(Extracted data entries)

============

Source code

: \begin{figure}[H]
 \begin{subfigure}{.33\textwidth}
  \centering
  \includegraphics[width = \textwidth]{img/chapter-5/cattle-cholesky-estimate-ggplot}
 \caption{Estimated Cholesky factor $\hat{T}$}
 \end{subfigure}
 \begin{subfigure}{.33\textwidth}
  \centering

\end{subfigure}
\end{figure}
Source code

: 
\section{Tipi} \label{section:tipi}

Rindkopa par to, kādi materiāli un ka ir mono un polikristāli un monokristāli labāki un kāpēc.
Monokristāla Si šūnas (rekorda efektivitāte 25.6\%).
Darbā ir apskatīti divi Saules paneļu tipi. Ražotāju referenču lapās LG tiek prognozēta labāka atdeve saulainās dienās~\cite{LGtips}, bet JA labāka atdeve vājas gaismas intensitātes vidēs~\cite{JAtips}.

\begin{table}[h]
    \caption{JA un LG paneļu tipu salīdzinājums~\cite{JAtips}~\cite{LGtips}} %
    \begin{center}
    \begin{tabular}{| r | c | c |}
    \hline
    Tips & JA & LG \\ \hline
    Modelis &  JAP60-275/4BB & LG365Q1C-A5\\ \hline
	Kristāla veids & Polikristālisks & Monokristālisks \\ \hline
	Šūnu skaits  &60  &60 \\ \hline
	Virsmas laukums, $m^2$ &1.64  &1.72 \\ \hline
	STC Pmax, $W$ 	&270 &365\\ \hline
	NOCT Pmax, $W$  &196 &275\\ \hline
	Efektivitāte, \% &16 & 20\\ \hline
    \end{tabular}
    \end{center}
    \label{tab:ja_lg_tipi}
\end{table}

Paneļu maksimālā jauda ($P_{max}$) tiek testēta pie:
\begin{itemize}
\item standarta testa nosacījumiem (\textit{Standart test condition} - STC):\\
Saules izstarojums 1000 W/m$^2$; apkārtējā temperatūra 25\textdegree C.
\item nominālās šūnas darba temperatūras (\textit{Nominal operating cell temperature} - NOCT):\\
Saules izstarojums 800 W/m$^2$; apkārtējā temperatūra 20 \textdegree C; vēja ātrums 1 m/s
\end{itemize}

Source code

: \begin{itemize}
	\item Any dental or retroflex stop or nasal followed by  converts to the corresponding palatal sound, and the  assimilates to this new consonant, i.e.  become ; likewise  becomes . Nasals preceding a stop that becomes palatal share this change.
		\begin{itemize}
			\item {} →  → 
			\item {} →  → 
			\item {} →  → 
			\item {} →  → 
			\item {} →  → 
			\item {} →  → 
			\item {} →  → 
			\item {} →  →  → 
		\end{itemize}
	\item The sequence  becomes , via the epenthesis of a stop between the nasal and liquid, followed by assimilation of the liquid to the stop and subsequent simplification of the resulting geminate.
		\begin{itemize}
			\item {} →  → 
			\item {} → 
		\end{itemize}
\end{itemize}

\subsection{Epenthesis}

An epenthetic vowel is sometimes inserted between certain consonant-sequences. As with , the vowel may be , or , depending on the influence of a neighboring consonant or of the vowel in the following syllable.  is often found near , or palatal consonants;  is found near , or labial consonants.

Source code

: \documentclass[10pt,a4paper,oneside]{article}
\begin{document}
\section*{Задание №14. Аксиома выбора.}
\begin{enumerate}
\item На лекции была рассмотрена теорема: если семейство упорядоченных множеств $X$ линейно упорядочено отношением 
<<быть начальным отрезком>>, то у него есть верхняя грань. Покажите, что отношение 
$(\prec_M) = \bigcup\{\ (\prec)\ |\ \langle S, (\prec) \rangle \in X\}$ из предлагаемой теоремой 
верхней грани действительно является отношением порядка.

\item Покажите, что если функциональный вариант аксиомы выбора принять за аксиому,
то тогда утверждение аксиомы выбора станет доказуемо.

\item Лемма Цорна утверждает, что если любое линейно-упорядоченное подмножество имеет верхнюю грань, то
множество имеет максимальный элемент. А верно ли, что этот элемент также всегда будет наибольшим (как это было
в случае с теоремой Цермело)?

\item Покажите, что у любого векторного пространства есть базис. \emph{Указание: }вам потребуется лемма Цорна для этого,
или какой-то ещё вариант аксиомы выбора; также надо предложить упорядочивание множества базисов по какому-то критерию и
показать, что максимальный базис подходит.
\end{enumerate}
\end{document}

============

WORK TO BE COMPLETED.
Transcribe each entry word for word.

SOLUTION FOR THIS PROBLEM.
Source code

: \begin{figure}[H]
 \begin{subfigure}{.33\textwidth}
  \centering
  \includegraphics[width = \textwidth]{img/chapter-5/cattle-cholesky-estimate-ggplot}
 \caption{Estimated Cholesky factor $\hat{T}$}
 \end{subfigure}
 \begin{subfigure}{.33\textwidth}
  \centering

\end{subfigure}
\end{figure}
Source code

: 
\section{Tipi} \label{section:tipi}

Rindkopa par to, kādi materiāli un ka ir mono un polikristāli un monokristāli labāki un kāpēc.
Monokristāla Si šūnas (rekorda efektivitāte 25.6\%).
Darbā ir apskatīti divi Saules paneļu tipi. Ražotāju referenču lapās LG tiek prognozēta labāka atdeve saulainās dienās~\cite{LGtips}, bet JA labāka atdeve vājas gaismas intensitātes vidēs~\cite{JAtips}.

\begin{table}[h]
    \caption{JA un LG paneļu tipu salīdzinājums~\cite{JAtips}~\cite{LGtips}} %
    \begin{center}
    \begin{tabular}{| r | c | c |}
    \hline
    Tips & JA & LG \\ \hline
    Modelis &  JAP60-275/4BB & LG365Q1C-A5\\ \hline
	Kristāla veids & Polikristālisks & Monokristālisks \\ \hline
	Šūnu skaits  &60  &60 \\ \hline
	Virsmas laukums, $m^2$ &1.64  &1.72 \\ \hline
	STC Pmax, $W$ 	&270 &365\\ \hline
	NOCT Pmax, $W$  &196 &275\\ \hline
	Efektivitāte, \% &16 & 20\\ \hline
    \end{tabular}
    \end{center}
    \label{tab:ja_lg_tipi}
\end{table}

Paneļu maksimālā jauda ($P_{max}$) tiek testēta pie:
\begin{itemize}
\item standarta testa nosacījumiem (\textit{Standart test condition} - STC):\\
Saules izstarojums 1000 W/m$^2$; apkārtējā temperatūra 25\textdegree C.
\item nominālās šūnas darba temperatūras (\textit{Nominal operating cell temperature} - NOCT):\\
Saules izstarojums 800 W/m$^2$; apkārtējā temperatūra 20 \textdegree C; vēja ātrums 1 m/s
\end{itemize}

Source code

: \begin{itemize}
	\item Any dental or retroflex stop or nasal followed by  converts to the corresponding palatal sound, and the  assimilates to this new consonant, i.e.  become ; likewise  becomes . Nasals preceding a stop that becomes palatal share this change.
		\begin{itemize}
			\item {} →  → 
			\item {} →  → 
			\item {} →  → 
			\item {} →  → 
			\item {} →  → 
			\item {} →  → 
			\item {} →  → 
			\item {} →  →  → 
		\end{itemize}
	\item The sequence  becomes , via the epenthesis of a stop between the nasal and liquid, followed by assimilation of the liquid to the stop and subsequent simplification of the resulting geminate.
		\begin{itemize}
			\item {} →  → 
			\item {} → 
		\end{itemize}
\end{itemize}

\subsection{Epenthesis}

An epenthetic vowel is sometimes inserted between certain consonant-sequences. As with , the vowel may be , or , depending on the influence of a neighboring consonant or of the vowel in the following syllable.  is often found near , or palatal consonants;  is found near , or labial consonants.

Source code

: \documentclass[10pt,a4paper,oneside]{article}
\begin{document}
\section*{Задание №14. Аксиома выбора.}
\begin{enumerate}
\item На лекции была рассмотрена теорема: если семейство упорядоченных множеств $X$ линейно упорядочено отношением 
<<быть начальным отрезком>>, то у него есть верхняя грань. Покажите, что отношение 
$(\prec_M) = \bigcup\{\ (\prec)\ |\ \langle S, (\prec) \rangle \in X\}$ из предлагаемой теоремой 
верхней грани действительно является отношением порядка.

\item Покажите, что если функциональный вариант аксиомы выбора принять за аксиому,
то тогда утверждение аксиомы выбора станет доказуемо.

\item Лемма Цорна утверждает, что если любое линейно-упорядоченное подмножество имеет верхнюю грань, то
множество имеет максимальный элемент. А верно ли, что этот элемент также всегда будет наибольшим (как это было
в случае с теоремой Цермело)?

\item Покажите, что у любого векторного пространства есть базис. \emph{Указание: }вам потребуется лемма Цорна для этого,
или какой-то ещё вариант аксиомы выбора; также надо предложить упорядочивание множества базисов по какому-то критерию и
показать, что максимальный базис подходит.
\end{enumerate}
\end{document}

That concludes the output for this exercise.